== Data for this exercise

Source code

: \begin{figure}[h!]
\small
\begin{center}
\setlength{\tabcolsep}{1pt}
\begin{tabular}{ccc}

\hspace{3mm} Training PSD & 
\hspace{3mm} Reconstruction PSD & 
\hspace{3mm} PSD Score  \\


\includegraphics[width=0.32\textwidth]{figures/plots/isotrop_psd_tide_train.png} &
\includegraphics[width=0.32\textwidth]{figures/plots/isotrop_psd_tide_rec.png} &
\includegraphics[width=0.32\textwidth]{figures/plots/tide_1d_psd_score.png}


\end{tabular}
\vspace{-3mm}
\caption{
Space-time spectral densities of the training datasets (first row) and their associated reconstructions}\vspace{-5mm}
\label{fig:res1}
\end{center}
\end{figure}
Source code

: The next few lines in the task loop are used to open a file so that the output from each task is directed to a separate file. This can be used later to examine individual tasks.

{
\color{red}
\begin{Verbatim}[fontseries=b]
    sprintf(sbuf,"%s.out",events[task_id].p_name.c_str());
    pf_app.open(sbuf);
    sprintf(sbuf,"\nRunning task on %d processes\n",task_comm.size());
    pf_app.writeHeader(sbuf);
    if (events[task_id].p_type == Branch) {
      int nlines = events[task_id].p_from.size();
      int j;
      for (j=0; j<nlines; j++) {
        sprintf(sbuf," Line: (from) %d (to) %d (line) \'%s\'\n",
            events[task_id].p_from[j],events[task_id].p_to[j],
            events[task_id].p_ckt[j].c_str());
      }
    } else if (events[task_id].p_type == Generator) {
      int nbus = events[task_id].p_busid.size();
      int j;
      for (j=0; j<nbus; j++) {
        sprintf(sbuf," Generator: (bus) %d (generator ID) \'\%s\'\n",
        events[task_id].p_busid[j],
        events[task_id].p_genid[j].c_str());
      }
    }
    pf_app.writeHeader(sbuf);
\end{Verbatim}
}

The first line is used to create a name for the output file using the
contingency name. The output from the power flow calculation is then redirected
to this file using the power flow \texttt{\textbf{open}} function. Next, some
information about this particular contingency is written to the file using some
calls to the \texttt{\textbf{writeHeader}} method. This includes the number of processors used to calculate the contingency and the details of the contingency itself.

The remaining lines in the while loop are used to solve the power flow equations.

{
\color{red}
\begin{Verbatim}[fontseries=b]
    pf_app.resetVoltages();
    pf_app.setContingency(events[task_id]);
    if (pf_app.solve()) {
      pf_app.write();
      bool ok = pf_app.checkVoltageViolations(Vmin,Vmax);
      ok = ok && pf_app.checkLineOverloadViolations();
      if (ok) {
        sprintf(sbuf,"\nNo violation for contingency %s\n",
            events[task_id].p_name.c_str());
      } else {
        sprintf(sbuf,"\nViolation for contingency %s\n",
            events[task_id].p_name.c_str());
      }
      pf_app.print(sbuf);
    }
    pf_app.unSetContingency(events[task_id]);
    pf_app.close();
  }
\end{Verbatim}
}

====

• [What this task involves] What do the lines of the material read, from the first through the line with "pf_app.open(sbuf);"? Transcribe them exactly and stop there.

• [Result of the task]
Source code

: \begin{figure}[h!]
\small
\begin{center}
\setlength{\tabcolsep}{1pt}
\begin{tabular}{ccc}

\hspace{3mm} Training PSD & 
\hspace{3mm} Reconstruction PSD & 
\hspace{3mm} PSD Score  \\


\includegraphics[width=0.32\textwidth]{figures/plots/isotrop_psd_tide_train.png} &
\includegraphics[width=0.32\textwidth]{figures/plots/isotrop_psd_tide_rec.png} &
\includegraphics[width=0.32\textwidth]{figures/plots/tide_1d_psd_score.png}


\end{tabular}
\vspace{-3mm}
\caption{
Space-time spectral densities of the training datasets (first row) and their associated reconstructions}\vspace{-5mm}
\label{fig:res1}
\end{center}
\end{figure}
Source code

: The next few lines in the task loop are used to open a file so that the output from each task is directed to a separate file. This can be used later to examine individual tasks.

{
\color{red}
\begin{Verbatim}[fontseries=b]
    sprintf(sbuf,"%s.out",events[task_id].p_name.c_str());
    pf_app.open(sbuf);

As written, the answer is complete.